Una tragedia, sicuramente mediatica, sicuramente nazionale che, tuttavia, in qualche aspetto, meritava meno riflettori e meno spettacolarizzazione.
Una caciara mediata e una proposizione di aspetti futili e secondari per sfamare solo una corte di non lettori, di non spettatori e di non utenti. Una corsa al frame e all’immagine del momento che, lo riconosco, era il piatto giusto per un po’ di engagement. L’ingrediente ad un certo tipo di infotainment che non ho mai seguito. Un modo di approcciare alla cronaca nera, in questo caso, che ho trovato fuori luogo. Nella libertà di fare di tutti, tuttavia, da parte mia non c’è nessuna critica o nessuna forma di giudizio, ma solo la constatazione di un dato di fatto.

Per fortuna, e mi si passi l’uso di questo termine, ora potrà calare il sipario sulla storia di Antonella Di Massa.

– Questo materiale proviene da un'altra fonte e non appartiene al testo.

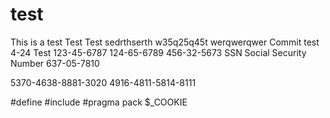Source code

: # test
This is a test
Test
Test
sedrthserth
w35q25q45t
werqwerqwer
Commit test 4-24
Test
123-45-6787 124-65-6789
456-32-5673 SSN Social Security Number
637-05-7810


5370-4638-8881-3020
4916-4811-5814-8111


#define
#include
#pragma pack
$_COOKIE




 
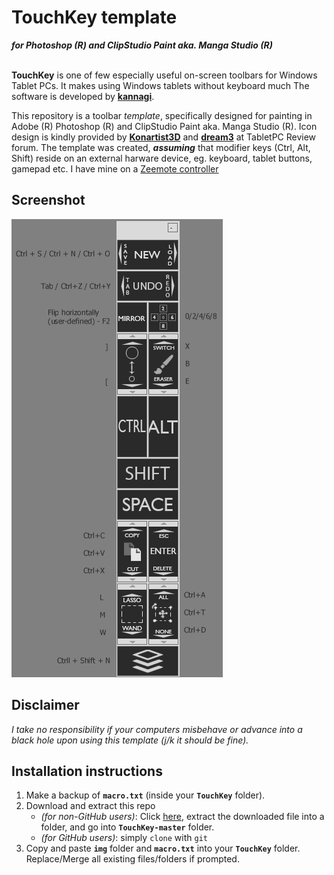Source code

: # TouchKey template
***for Photoshop (R) and ClipStudio Paint aka. Manga Studio (R)***<br><br>

**TouchKey** is one of few especially useful on-screen toolbars for Windows Tablet PCs. It makes using Windows tablets without keyboard much The software is developed by [**kannagi**](http://kannagi.net/touchkey/).

This repository is a toolbar *template*, specifically designed for painting in Adobe (R) Photoshop (R) and ClipStudio Paint aka. Manga Studio (R). Icon design is kindly provided by [**Konartist3D**](http://forum.tabletpcreview.com/threads/artdock-for-the-samsung-series-7-slate.47958/) and [**dream3**](http://forum.tabletpcreview.com/threads/artdock-guide-compatibility-and-links.58400/page-6#post-413194) at TabletPC Review forum. The template was created, ***assuming*** that modifier keys (Ctrl, Alt, Shift) reside on an external harware device, eg. keyboard, tablet buttons, gamepad etc. I have mine on a [Zeemote controller](http://i.imgur.com/Z8ivi4l)
## Screenshot
![Screenshot](preview.png)

## Disclaimer
*I take no responsibility if your computers misbehave or advance into a black hole upon using this template (j/k it should be fine).*

## Installation instructions
1. Make a backup of **`macro.txt`** (inside your **`TouchKey`** folder).
0. Download and extract this repo
	- *(for non-GitHub users)*: Click [here](https://github.com/hemiolan/TouchKey/archive/master.zip), extract the downloaded file into a folder, and go into **`TouchKey-master`** folder.
    - *(for GitHub users)*: simply `clone` with `git`
2. Copy and paste **`img`** folder and **`macro.txt`** into your **`TouchKey`** folder. Replace/Merge all existing files/folders if prompted.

Ora ci si setta sulle informazioni che arrivano dalla procura e sulle risultanze scientifiche che ne verranno fuori. Restiamo sicuramente con i dubbi e con le domande a cui, è bene rimarcarlo, nessuno è riuscito a dare una risposta. Risposte che dovremo avere e che, per il momento, sono affidate ai Carabinieri del Nucleo Provinciale di Napoli, della Compagnia di Ischia e ai magistrati della Procura della Repubblica di Napoli.

Qualcuno, tuttavia, potrebbe pensare che queste parole sia un incitamento alla censura o, peggio ancora, ad un tentativo di zittire le ricerche e favorire un graduale spegnimento dell’attenzione sulla verità che deve venire fuori. Tutto al contrario. Queste parole vanno proprio nella direzione opposta. Vogliamo la verità, basata su fatti scientifici e su prove che sappiano superare ogni dubbio. Prove che possono superare il vaglio di un processo (se mai ci sarà) e che ci permettano di conoscere la verità.

In questi giorni, per vari motivi, siamo (e l’uso della prima persona plurale è rivolta alla comunità in generale) riusciti a trasformare la tragedia di una famiglia nel soggetto di una miniserie tv o di un episodio dei tanti Crime che si possono vedere sui nostri smartphone. I social sono pieni delle più disparate ricostruzioni e delle varie verità smerciate a buon mercato. E c’è stato anche chi ha pensato di sfruttare questo chiacchiericcio ignorante e senza senso promuovendolo ad elemento di informazione. Ma questo è il contesto nel quale ci troviamo a vivere e a fare i conti.
Ora termina il voyeurismo informativo e inizia la fase del silenzio. Quel silenzio che cala sulle tragedie e che permette agli investigatori di completare il quadro degli indizi. Finalmente, e lo scriviamo con una grande dose di tristezza.